EXERCISE DATA ::
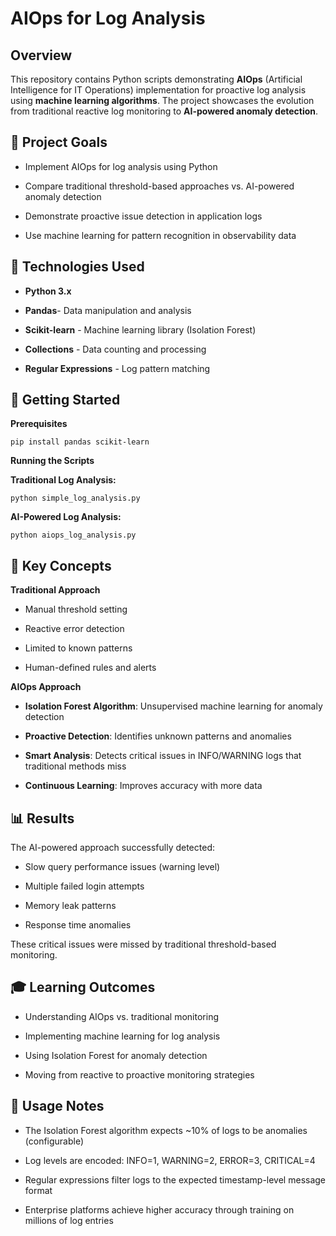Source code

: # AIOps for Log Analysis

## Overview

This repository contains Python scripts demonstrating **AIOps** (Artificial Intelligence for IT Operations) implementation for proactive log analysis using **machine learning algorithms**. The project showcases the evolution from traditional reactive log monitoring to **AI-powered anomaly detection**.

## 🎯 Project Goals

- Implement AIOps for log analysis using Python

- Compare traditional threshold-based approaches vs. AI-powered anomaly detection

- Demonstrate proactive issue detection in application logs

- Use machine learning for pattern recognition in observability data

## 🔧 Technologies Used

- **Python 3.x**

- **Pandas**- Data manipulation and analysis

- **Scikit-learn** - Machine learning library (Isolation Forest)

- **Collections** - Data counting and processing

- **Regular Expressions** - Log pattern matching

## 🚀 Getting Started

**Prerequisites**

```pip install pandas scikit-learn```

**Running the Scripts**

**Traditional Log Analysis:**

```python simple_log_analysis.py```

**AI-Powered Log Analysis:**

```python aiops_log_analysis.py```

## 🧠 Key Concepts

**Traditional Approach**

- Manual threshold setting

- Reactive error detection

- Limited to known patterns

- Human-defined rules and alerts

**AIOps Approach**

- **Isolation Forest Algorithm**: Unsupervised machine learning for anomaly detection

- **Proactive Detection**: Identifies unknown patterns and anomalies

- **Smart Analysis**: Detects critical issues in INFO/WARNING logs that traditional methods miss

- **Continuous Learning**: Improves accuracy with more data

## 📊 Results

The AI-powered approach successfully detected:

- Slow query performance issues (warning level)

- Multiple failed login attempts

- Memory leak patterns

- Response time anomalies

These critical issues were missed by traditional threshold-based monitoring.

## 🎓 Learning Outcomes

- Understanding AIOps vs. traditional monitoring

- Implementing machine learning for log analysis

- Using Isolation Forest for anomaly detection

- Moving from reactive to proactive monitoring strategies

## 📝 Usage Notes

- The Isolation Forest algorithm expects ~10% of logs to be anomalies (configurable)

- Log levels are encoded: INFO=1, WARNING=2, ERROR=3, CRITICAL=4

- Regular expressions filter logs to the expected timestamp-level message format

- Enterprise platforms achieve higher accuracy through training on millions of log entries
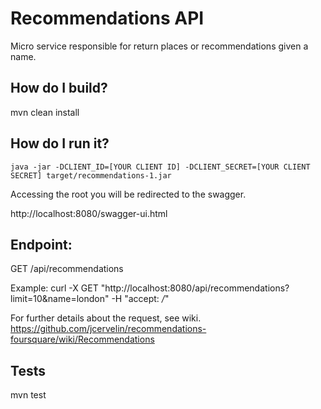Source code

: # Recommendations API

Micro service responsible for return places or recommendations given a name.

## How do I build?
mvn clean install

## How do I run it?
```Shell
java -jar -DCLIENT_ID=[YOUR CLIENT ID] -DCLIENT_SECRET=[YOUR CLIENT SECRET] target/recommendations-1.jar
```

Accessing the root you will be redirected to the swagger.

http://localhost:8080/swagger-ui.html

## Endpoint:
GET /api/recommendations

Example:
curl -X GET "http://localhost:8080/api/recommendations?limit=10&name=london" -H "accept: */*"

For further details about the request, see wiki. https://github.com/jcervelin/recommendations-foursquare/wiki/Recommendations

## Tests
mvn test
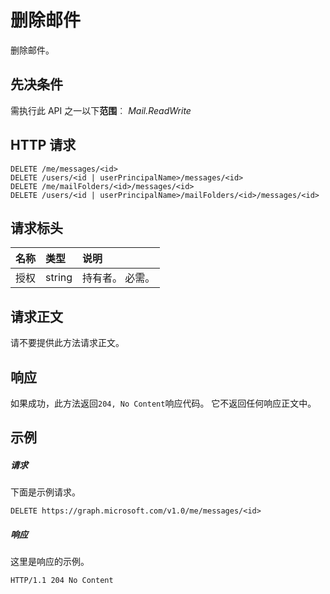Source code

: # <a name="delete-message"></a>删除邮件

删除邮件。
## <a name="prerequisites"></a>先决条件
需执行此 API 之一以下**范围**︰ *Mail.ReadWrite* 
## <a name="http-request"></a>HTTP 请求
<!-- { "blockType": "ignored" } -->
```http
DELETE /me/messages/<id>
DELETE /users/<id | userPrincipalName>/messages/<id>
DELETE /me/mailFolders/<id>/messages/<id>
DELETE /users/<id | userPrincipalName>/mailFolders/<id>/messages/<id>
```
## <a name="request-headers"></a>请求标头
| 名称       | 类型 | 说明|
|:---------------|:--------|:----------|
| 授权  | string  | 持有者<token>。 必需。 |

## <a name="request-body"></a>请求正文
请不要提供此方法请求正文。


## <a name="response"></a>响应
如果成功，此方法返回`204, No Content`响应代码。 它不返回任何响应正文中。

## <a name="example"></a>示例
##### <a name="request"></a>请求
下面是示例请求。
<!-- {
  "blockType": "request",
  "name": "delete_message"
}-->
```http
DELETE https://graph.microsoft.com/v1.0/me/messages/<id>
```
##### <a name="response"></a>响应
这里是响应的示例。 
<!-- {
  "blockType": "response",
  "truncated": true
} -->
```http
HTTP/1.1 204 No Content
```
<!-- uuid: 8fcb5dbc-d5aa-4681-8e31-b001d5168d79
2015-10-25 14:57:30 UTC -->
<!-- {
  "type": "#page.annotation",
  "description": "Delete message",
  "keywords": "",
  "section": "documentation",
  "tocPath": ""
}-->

WHAT THIS TASK INVOLVES :: From the line containing "需执行此 API 之一以下**范围**︰ *Mail.ReadWrite*" down to the last line of the material, each line is to be retyped exactly; no other lines belong in the answer.

RESULT OF THE EXERCISE ::
需执行此 API 之一以下**范围**︰ *Mail.ReadWrite* 
## <a name="http-request"></a>HTTP 请求
<!-- { "blockType": "ignored" } -->
```http
DELETE /me/messages/<id>
DELETE /users/<id | userPrincipalName>/messages/<id>
DELETE /me/mailFolders/<id>/messages/<id>
DELETE /users/<id | userPrincipalName>/mailFolders/<id>/messages/<id>
```
## <a name="request-headers"></a>请求标头
| 名称       | 类型 | 说明|
|:---------------|:--------|:----------|
| 授权  | string  | 持有者<token>。 必需。 |

## <a name="request-body"></a>请求正文
请不要提供此方法请求正文。


## <a name="response"></a>响应
如果成功，此方法返回`204, No Content`响应代码。 它不返回任何响应正文中。

## <a name="example"></a>示例
##### <a name="request"></a>请求
下面是示例请求。
<!-- {
  "blockType": "request",
  "name": "delete_message"
}-->
```http
DELETE https://graph.microsoft.com/v1.0/me/messages/<id>
```
##### <a name="response"></a>响应
这里是响应的示例。 
<!-- {
  "blockType": "response",
  "truncated": true
} -->
```http
HTTP/1.1 204 No Content
```
<!-- uuid: 8fcb5dbc-d5aa-4681-8e31-b001d5168d79
2015-10-25 14:57:30 UTC -->
<!-- {
  "type": "#page.annotation",
  "description": "Delete message",
  "keywords": "",
  "section": "documentation",
  "tocPath": ""
}-->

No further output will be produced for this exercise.